Des suspects prestataires de main-d’œuvre agricole

En deux ans d’activité, leurs sociétés ont généré un chiffre d’affaires de 1,6 million d’euros. Mais, officiellement, ces sociétés n’avaient aucun chiffre d’affaires, selon la Paf.

Lors des interpellations, 23 000 euros en liquide ont été saisis, 30 000 euros sur des comptes bancaires ainsi que des véhicules.

Les suspects étaient prestataires de main-d’œuvre agricole mais ne déclaraient pas leurs activités. Ils ont fait entrer illégalement en France plusieurs dizaines de personnes et en ont utilisé d’autres qui s’y trouvaient déjà mais en situation irrégulière.

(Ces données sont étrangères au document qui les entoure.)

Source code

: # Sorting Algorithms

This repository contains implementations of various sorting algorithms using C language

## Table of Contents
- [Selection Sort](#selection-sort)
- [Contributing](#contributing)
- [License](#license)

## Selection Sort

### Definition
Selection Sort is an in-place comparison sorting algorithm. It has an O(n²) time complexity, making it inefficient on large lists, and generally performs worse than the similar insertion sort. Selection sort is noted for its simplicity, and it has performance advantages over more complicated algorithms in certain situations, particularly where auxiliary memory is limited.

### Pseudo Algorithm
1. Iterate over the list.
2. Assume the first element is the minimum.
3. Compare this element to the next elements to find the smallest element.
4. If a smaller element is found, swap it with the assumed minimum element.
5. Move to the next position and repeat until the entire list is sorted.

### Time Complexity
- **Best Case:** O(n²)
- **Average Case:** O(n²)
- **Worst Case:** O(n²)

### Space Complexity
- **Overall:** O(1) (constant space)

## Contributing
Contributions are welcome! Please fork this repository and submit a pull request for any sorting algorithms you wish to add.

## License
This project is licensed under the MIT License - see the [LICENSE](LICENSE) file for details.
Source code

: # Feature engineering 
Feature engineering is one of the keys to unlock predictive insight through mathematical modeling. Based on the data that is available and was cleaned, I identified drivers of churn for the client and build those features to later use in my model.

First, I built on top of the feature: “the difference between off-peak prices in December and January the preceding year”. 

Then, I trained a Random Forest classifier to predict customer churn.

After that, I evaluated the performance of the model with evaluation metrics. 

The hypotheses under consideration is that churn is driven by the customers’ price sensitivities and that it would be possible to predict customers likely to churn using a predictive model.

Ces sociétés créées avec des prête-noms faisaient de la prestation de services agricoles pour des exploitants ayant besoin de main-d’œuvre pour des tâches spécifiques comme le ramassage de fruits ou la taille de vignes. Les saisonniers étaient employés sous des identités différentes dans plusieurs exploitations.

Des exploitants agricoles dupés

Les suspects géraient la filière depuis Montauban et avaient créé plusieurs sociétés dans différents départements pour éviter d’attirer l’attention. Ils démarchaient ensuite des exploitants agricoles.

« Les exploitants avaient l’impression de faire appel à une société classique car ils avaient des documents qui donnaient l’apparence de la légalité. Ils y allaient les yeux fermés et payaient les sociétés prestataires », selon un responsable de la Paf.

L’information judiciaire avait été ouverte en juin à Montauban pour notamment aide à séjour irrégulier en bande organisée, travail dissimulé et emploi d’étrangers sans titre en bande organisée, faux et usage de faux ainsi que blanchiment aggravé.

L’enquête avait été confiée à la Paf de la Haute-Garonne et au groupe interministériel de recherches (GIR) de Toulouse.